→ **EXERCISE REQUIREMENTS**: Would you return every entry below without a single difference?

→ **DATASET EXCERPTS**:
>>>

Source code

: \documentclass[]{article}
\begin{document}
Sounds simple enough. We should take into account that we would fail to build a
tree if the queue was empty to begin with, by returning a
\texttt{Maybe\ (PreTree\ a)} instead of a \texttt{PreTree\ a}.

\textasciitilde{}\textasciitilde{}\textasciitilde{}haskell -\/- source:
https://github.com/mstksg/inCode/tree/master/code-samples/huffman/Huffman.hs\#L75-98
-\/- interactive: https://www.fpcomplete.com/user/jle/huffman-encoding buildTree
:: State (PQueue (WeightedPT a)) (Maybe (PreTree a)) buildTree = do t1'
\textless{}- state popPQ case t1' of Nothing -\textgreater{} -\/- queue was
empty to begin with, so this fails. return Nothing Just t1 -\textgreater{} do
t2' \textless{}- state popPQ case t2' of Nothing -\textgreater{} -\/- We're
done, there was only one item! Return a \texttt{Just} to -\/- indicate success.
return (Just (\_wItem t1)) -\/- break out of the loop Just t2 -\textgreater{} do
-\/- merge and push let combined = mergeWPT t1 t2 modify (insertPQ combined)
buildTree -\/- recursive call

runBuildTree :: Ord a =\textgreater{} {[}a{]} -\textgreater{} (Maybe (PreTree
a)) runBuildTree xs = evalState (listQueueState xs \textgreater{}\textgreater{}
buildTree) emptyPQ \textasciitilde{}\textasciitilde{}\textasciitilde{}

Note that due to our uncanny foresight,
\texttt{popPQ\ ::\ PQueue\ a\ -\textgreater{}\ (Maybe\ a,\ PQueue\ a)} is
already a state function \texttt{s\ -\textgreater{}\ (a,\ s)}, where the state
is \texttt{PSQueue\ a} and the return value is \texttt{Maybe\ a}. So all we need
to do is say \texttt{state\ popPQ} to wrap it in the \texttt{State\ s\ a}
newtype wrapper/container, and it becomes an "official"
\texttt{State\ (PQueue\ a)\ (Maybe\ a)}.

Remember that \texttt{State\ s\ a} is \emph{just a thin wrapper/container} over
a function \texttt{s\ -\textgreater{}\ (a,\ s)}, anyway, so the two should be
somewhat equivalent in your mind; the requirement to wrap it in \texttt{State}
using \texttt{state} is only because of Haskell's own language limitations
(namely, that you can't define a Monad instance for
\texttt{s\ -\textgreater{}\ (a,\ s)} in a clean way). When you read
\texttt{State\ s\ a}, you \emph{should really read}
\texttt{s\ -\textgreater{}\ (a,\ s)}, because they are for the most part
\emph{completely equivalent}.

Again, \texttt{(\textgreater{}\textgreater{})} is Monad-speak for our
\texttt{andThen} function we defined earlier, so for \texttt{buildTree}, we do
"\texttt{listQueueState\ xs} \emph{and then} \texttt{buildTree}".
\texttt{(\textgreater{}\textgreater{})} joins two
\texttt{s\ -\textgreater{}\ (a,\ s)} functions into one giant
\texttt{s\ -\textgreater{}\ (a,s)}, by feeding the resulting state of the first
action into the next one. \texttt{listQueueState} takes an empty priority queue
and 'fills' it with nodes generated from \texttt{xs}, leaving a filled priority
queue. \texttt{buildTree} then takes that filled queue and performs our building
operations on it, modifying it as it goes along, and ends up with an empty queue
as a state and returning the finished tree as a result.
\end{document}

<<<

→ **RESPONSE**:
Source code

: \documentclass[]{article}
\begin{document}
Sounds simple enough. We should take into account that we would fail to build a
tree if the queue was empty to begin with, by returning a
\texttt{Maybe\ (PreTree\ a)} instead of a \texttt{PreTree\ a}.

\textasciitilde{}\textasciitilde{}\textasciitilde{}haskell -\/- source:
https://github.com/mstksg/inCode/tree/master/code-samples/huffman/Huffman.hs\#L75-98
-\/- interactive: https://www.fpcomplete.com/user/jle/huffman-encoding buildTree
:: State (PQueue (WeightedPT a)) (Maybe (PreTree a)) buildTree = do t1'
\textless{}- state popPQ case t1' of Nothing -\textgreater{} -\/- queue was
empty to begin with, so this fails. return Nothing Just t1 -\textgreater{} do
t2' \textless{}- state popPQ case t2' of Nothing -\textgreater{} -\/- We're
done, there was only one item! Return a \texttt{Just} to -\/- indicate success.
return (Just (\_wItem t1)) -\/- break out of the loop Just t2 -\textgreater{} do
-\/- merge and push let combined = mergeWPT t1 t2 modify (insertPQ combined)
buildTree -\/- recursive call

runBuildTree :: Ord a =\textgreater{} {[}a{]} -\textgreater{} (Maybe (PreTree
a)) runBuildTree xs = evalState (listQueueState xs \textgreater{}\textgreater{}
buildTree) emptyPQ \textasciitilde{}\textasciitilde{}\textasciitilde{}

Note that due to our uncanny foresight,
\texttt{popPQ\ ::\ PQueue\ a\ -\textgreater{}\ (Maybe\ a,\ PQueue\ a)} is
already a state function \texttt{s\ -\textgreater{}\ (a,\ s)}, where the state
is \texttt{PSQueue\ a} and the return value is \texttt{Maybe\ a}. So all we need
to do is say \texttt{state\ popPQ} to wrap it in the \texttt{State\ s\ a}
newtype wrapper/container, and it becomes an "official"
\texttt{State\ (PQueue\ a)\ (Maybe\ a)}.

Remember that \texttt{State\ s\ a} is \emph{just a thin wrapper/container} over
a function \texttt{s\ -\textgreater{}\ (a,\ s)}, anyway, so the two should be
somewhat equivalent in your mind; the requirement to wrap it in \texttt{State}
using \texttt{state} is only because of Haskell's own language limitations
(namely, that you can't define a Monad instance for
\texttt{s\ -\textgreater{}\ (a,\ s)} in a clean way). When you read
\texttt{State\ s\ a}, you \emph{should really read}
\texttt{s\ -\textgreater{}\ (a,\ s)}, because they are for the most part
\emph{completely equivalent}.

Again, \texttt{(\textgreater{}\textgreater{})} is Monad-speak for our
\texttt{andThen} function we defined earlier, so for \texttt{buildTree}, we do
"\texttt{listQueueState\ xs} \emph{and then} \texttt{buildTree}".
\texttt{(\textgreater{}\textgreater{})} joins two
\texttt{s\ -\textgreater{}\ (a,\ s)} functions into one giant
\texttt{s\ -\textgreater{}\ (a,s)}, by feeding the resulting state of the first
action into the next one. \texttt{listQueueState} takes an empty priority queue
and 'fills' it with nodes generated from \texttt{xs}, leaving a filled priority
queue. \texttt{buildTree} then takes that filled queue and performs our building
operations on it, modifying it as it goes along, and ends up with an empty queue
as a state and returning the finished tree as a result.
\end{document}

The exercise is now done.